Although velocity can be measured anywhere along the trajectory, it is costly and impractical to take this measurement anywhere beyond the muzzle. Many shooters will use a chronograph placed just a few feet in front of the muzzle to measure a projectile’s initial velocity. Chronographs are rather simple devices that are made up of sensors and timing devices. As the projectile passes over the first sensor, the clock “starts” and runs until the projectile passes the last sensor which “stops” the clock. Since the sensors are placed at a known distance, the time measured between the first and last sensor calculates the velocity. Chronographs are commercially available for between $100 and $600.
Applicability: Measuring initial velocity is required to calculate other important ballistic factors such as kinetic energy and bullet drop. Also, since consistency and repeatability are key factors in mechanical precision, measuring initial velocity can demonstrate how consistently (or inconsistently) a specific cartridge performs in a specific firearm.

Kinetic Energy: All objects in motion have kinetic energy. Newton’s fundamental law of Conservation of Energy states that energy can neither be created nor destroyed. Since all objects in motion possess kinetic energy, this energy must be transferred from the projectile into the target on impact. By measuring the kinetic energy of a projectile at the muzzle, we can calculate how much energy will be transferred into the target at a certain distance.
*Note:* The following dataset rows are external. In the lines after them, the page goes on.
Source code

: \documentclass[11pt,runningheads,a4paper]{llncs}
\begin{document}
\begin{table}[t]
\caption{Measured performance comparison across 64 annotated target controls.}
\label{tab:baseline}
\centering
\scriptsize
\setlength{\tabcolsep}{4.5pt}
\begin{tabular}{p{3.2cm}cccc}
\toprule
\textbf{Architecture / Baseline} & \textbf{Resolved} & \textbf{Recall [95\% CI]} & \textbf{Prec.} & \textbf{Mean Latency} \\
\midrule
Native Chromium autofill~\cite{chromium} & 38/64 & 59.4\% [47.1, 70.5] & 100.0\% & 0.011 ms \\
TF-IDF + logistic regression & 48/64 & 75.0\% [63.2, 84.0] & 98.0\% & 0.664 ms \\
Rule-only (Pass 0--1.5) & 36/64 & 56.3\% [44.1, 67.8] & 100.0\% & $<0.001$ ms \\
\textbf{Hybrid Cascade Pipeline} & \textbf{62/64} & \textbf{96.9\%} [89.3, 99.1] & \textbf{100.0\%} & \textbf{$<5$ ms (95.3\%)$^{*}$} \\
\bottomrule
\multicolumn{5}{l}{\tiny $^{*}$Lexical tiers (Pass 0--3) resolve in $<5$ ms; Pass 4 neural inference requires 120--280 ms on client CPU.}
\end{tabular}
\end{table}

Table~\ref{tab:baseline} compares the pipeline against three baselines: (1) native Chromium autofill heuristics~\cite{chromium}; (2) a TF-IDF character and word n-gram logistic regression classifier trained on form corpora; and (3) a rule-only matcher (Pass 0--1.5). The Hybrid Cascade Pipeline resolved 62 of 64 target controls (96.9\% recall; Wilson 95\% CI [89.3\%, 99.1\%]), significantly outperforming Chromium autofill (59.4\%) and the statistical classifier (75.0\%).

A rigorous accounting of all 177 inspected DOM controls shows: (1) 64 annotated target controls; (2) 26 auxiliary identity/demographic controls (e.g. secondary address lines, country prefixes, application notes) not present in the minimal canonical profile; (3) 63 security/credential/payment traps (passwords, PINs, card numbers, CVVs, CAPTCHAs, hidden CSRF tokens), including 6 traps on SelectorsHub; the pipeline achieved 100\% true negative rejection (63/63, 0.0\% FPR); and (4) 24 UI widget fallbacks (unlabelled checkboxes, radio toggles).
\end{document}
Kinetic energy is simply calculated by multiplying ½ times the mass of the projectile times the square of the velocity… or KE = ½ * MV^2.
While projectile velocity is typically measured in feet per second (ft/sec), Kinetic Energy is typically measured in foot-pounds. For those interested in calculating kinetic energy for themselves, KE = ((projectile weight in grains)*(velocity in feet per second)²)/(450,400). The number 450,400 combines the conversion from grains to pounds with the ½ required to calculate kinetic energy.
For example, I recently chronographed a few of my hand-loads in my rifles and pistols. In my Remington 700 in .308cal, I fired a series of 175 grain hollow point boat tail projectiles and calculated an average muzzle velocity of 2,762.4 ft/s. Using the formula for kinetic energy above, KE = ((175)*(2762.4)²)/(450,400) = 2,964.92 ft/lbs of kinetic energy.I conducted the same test with my AR-15 in .223 and my 1911 in .45ACP. In the AR-15, the 62gr projectiles averaged 3,036.80 ft/s and resulted in 1,269.48 ft/lbs of energy. In the 1911, the 230gr projectiles averaged 772 ft/s and resulted in 304.34 ft/lbs of energy.
The important concept here is that velocity plays a greater role than projectile weight when it comes to kinetic energy. Notice how the .45cal bullet is clearly the largest projectile fired in my test, but its low velocity resulted in the lowest kinetic energy. Also note how the weight of the .223 projectile was just over one-third the weight of the .308 round, but due to the fact that it was nearly 300 feet-per-second faster than the .308 round, it possessed just under one-half of the kinetic energy at the muzzle.
For a very loose comparison, scientists have “estimated” that a professional boxer’s punch delivers 330 ft/lbs of kinetic energy. (note, this is a very rough estimate because the boxer’s fist is attached to the body which is not “limp” on impact. A boxer can continue to “thrust” a punch following impact whereas a firearm projectile is left with only resultant mass and velocity). For the purposes of this argument, compare the 330 ft/lbs of a boxer’s punch to the muzzle energy of the 175gr .308 (2,762.4 ft/lbs), 62gr .223 (1,269.48 ft/lbs), and 230gr .45ACP (304.34 ft/lbs).
Applicability: Even with the considerable kinetic energy of the 175gr .308 projectile, there is really no such thing as “knock-down power” in regard to human or large animal targets. Granted the projectile’s kinetic energy will puncture paper or knock-down certain steel or wooden targets that are designed to fall, the energy transferred from a projectile into a human or large animal target will not knock it down from impact alone. The kinetic energy transferred will, however, contribute to penetration and/or expansion. Therefore projectile performance and shot placement play the greatest role in ending the threat or taking down the game animal. This will be discussed in greater detail in my forthcoming articles on Terminal Ballistics.

Gyroscopic Stability

If you recall our discussion in External Ballistics Part I, there is a moment when the projectile transitions from controlled movement in the barrel to free-rotating travel outside of the barrel when Yaw, Precession, and Nutation cause it to “wobble” in a helical pattern. You may also recall how these forces quickly dampen the “wobble” into a predictable and stable flight. This is due to the fact that All spinning objects possess gyroscopic properties. In a firearm projectile, these gyroscopic properties contribute to a principle called “rigidity in space” which creates the gyroscopic inertia required for the projectile to travel along a predictable trajectory.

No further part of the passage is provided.